(Stored items)
..........

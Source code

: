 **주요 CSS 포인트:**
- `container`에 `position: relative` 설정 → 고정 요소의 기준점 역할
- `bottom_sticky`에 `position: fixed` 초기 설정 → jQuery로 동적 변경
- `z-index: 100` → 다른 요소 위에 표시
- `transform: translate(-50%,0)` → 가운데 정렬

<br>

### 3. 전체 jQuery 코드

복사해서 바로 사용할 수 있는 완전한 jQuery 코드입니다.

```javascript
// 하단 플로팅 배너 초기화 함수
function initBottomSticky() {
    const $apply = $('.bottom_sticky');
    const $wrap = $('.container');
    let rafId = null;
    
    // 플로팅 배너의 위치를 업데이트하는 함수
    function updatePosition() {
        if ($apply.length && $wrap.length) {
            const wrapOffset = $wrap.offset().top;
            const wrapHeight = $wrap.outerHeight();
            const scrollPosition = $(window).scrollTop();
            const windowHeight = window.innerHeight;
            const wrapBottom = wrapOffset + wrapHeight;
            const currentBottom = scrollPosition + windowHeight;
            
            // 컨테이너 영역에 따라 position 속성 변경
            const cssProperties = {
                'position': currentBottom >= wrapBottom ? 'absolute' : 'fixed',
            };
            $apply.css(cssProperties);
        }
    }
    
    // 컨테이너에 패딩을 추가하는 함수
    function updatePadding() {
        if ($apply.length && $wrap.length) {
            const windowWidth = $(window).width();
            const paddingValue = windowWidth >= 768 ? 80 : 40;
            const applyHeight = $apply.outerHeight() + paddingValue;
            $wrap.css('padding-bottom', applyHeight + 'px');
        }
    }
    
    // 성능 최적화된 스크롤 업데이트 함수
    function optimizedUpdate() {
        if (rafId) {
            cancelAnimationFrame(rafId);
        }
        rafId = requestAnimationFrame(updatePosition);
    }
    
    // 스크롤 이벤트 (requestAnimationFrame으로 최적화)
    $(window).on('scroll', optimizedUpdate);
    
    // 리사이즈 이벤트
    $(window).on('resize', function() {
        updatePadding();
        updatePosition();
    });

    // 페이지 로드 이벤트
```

..........

* Exercise objective
Character for character, reproduce all of the lines above.

* The completed task
Source code

: **주요 CSS 포인트:**
- `container`에 `position: relative` 설정 → 고정 요소의 기준점 역할
- `bottom_sticky`에 `position: fixed` 초기 설정 → jQuery로 동적 변경
- `z-index: 100` → 다른 요소 위에 표시
- `transform: translate(-50%,0)` → 가운데 정렬

<br>

### 3. 전체 jQuery 코드

복사해서 바로 사용할 수 있는 완전한 jQuery 코드입니다.

```javascript
// 하단 플로팅 배너 초기화 함수
function initBottomSticky() {
    const $apply = $('.bottom_sticky');
    const $wrap = $('.container');
    let rafId = null;
    
    // 플로팅 배너의 위치를 업데이트하는 함수
    function updatePosition() {
        if ($apply.length && $wrap.length) {
            const wrapOffset = $wrap.offset().top;
            const wrapHeight = $wrap.outerHeight();
            const scrollPosition = $(window).scrollTop();
            const windowHeight = window.innerHeight;
            const wrapBottom = wrapOffset + wrapHeight;
            const currentBottom = scrollPosition + windowHeight;
            
            // 컨테이너 영역에 따라 position 속성 변경
            const cssProperties = {
                'position': currentBottom >= wrapBottom ? 'absolute' : 'fixed',
            };
            $apply.css(cssProperties);
        }
    }
    
    // 컨테이너에 패딩을 추가하는 함수
    function updatePadding() {
        if ($apply.length && $wrap.length) {
            const windowWidth = $(window).width();
            const paddingValue = windowWidth >= 768 ? 80 : 40;
            const applyHeight = $apply.outerHeight() + paddingValue;
            $wrap.css('padding-bottom', applyHeight + 'px');
        }
    }
    
    // 성능 최적화된 스크롤 업데이트 함수
    function optimizedUpdate() {
        if (rafId) {
            cancelAnimationFrame(rafId);
        }
        rafId = requestAnimationFrame(updatePosition);
    }
    
    // 스크롤 이벤트 (requestAnimationFrame으로 최적화)
    $(window).on('scroll', optimizedUpdate);
    
    // 리사이즈 이벤트
    $(window).on('resize', function() {
        updatePadding();
        updatePosition();
    });

    // 페이지 로드 이벤트
```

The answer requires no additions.